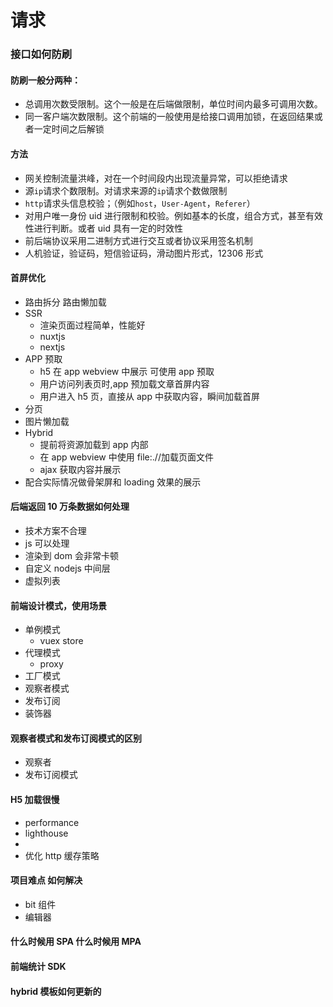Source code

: # 请求

### 接口如何防刷

#### 防刷一般分两种：

- 总调用次数受限制。这个一般是在后端做限制，单位时间内最多可调用次数。
- 同一客户端次数限制。这个前端的一般使用是给接口调用加锁，在返回结果或者一定时间之后解锁

#### 方法

- 网关控制流量洪峰，对在一个时间段内出现流量异常，可以拒绝请求
- 源`ip`请求个数限制。对请求来源的`ip`请求个数做限制
- `http`请求头信息校验；（例如`host`，`User-Agent`，`Referer`）
- 对用户唯一身份 uid 进行限制和校验。例如基本的长度，组合方式，甚至有效性进行判断。或者 uid 具有一定的时效性
- 前后端协议采用二进制方式进行交互或者协议采用签名机制
- 人机验证，验证码，短信验证码，滑动图片形式，12306 形式

#### 首屏优化

- 路由拆分 路由懒加载
- SSR
  - 渲染页面过程简单，性能好
  - nuxtjs
  - nextjs
- APP 预取
  - h5 在 app webview 中展示 可使用 app 预取
  - 用户访问列表页时,app 预加载文章首屏内容
  - 用户进入 h5 页，直接从 app 中获取内容，瞬间加载首屏
- 分页
- 图片懒加载
- Hybrid
  - 提前将资源加载到 app 内部
  - 在 app webview 中使用 file:.//加载页面文件
  - ajax 获取内容并展示
- 配合实际情况做骨架屏和 loading 效果的展示

#### 后端返回 10 万条数据如何处理

- 技术方案不合理
- js 可以处理
- 渲染到 dom 会非常卡顿
- 自定义 nodejs 中间层
- 虚拟列表

#### 前端设计模式，使用场景

- 单例模式
  - vuex store
- 代理模式
  - proxy
- 工厂模式
- 观察者模式
- 发布订阅
- 装饰器

#### 观察者模式和发布订阅模式的区别

- 观察者
- 发布订阅模式

#### H5 加载很慢

- performance
- lighthouse
-
- 优化 http 缓存策略

#### 项目难点 如何解决

- bit 组件
- 编辑器

#### 什么时候用 SPA 什么时候用 MPA

#### 前端统计 SDK

#### hybrid 模板如何更新的
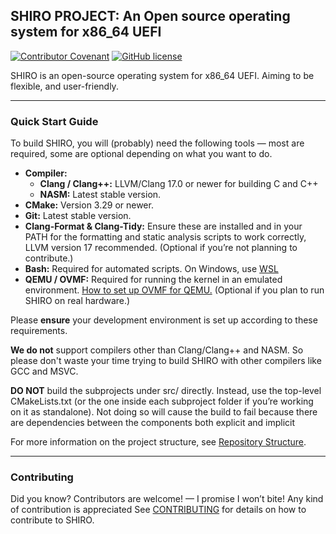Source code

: ## SHIRO PROJECT: An Open source operating system for x86_64 UEFI

[![Contributor Covenant](https://img.shields.io/badge/Contributor%20Covenant-2.1-4baaaa.svg)](CODE_OF_CONDUCT.md)
[![GitHub license](https://img.shields.io/github/license/TheMonHub/SHIRO.svg)](LICENSE)

SHIRO is an open-source operating system for x86_64 UEFI. Aiming to be flexible, and user-friendly.

---

### Quick Start Guide

To build SHIRO, you will (probably) need the following tools — most are required, some are optional depending on what
you want to do.

* **Compiler:**
    * **Clang / Clang++:** LLVM/Clang 17.0 or newer for building C and C++
    * **NASM:** Latest stable version.
* **CMake:** Version 3.29 or newer.
* **Git:** Latest stable version.
* **Clang-Format & Clang-Tidy:** Ensure these are installed and in your PATH for the formatting and static analysis
  scripts to work correctly, LLVM version 17 recommended. (Optional if you’re not planning to contribute.)
* **Bash:** Required for automated scripts. On Windows, use [WSL](https://learn.microsoft.com/windows/wsl/install)
* **QEMU / OVMF:** Required for running the kernel in an emulated
  environment. [How to set up OVMF for QEMU.](https://wiki.archlinux.org/title/QEMU#Booting_in_UEFI_mode) (Optional if
  you plan to run SHIRO on real hardware.)

Please **ensure** your development environment is set up according to these requirements.

**We do not** support compilers other than Clang/Clang++ and NASM. So please don't waste your time trying to build SHIRO
with other compilers like GCC and MSVC.

**DO NOT** build the subprojects under src/ directly.
Instead, use the top-level CMakeLists.txt (or the one inside each subproject folder if you’re working on it as
standalone). Not doing so will cause the build to fail because there are dependencies between the components both
explicit and implicit

For more information on the project structure, see [Repository Structure](SHIRO/docs/repo.md).

---

### Contributing

Did you know? Contributors are welcome! — I promise I won’t bite! Any kind of contribution is appreciated
See [CONTRIBUTING](CONTRIBUTING.md) for details on how to contribute to SHIRO.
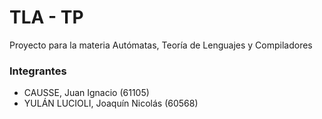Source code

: # TLA - TP
Proyecto para la materia Autómatas, Teoría de Lenguajes y Compiladores

### Integrantes
* CAUSSE, Juan Ignacio (61105)
* YULÁN LUCIOLI, Joaquín Nicolás (60568)

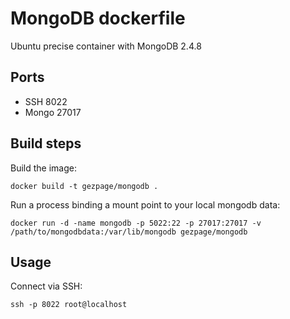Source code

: # MongoDB dockerfile

Ubuntu precise container with MongoDB 2.4.8

## Ports

* SSH   8022
* Mongo 27017

## Build steps

Build the image:

    docker build -t gezpage/mongodb .

Run a process binding a mount point to your local mongodb data:

    docker run -d -name mongodb -p 5022:22 -p 27017:27017 -v /path/to/mongodbdata:/var/lib/mongodb gezpage/mongodb

## Usage

Connect via SSH:

    ssh -p 8022 root@localhost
==============================
**TASK DESCRIPTION**
Only the lines containing the string "compilers" are needed; pull them out of the records.

**PROBLEM SOLUTION**
**We do not** support compilers other than Clang/Clang++ and NASM. So please don't waste your time trying to build SHIRO
with other compilers like GCC and MSVC.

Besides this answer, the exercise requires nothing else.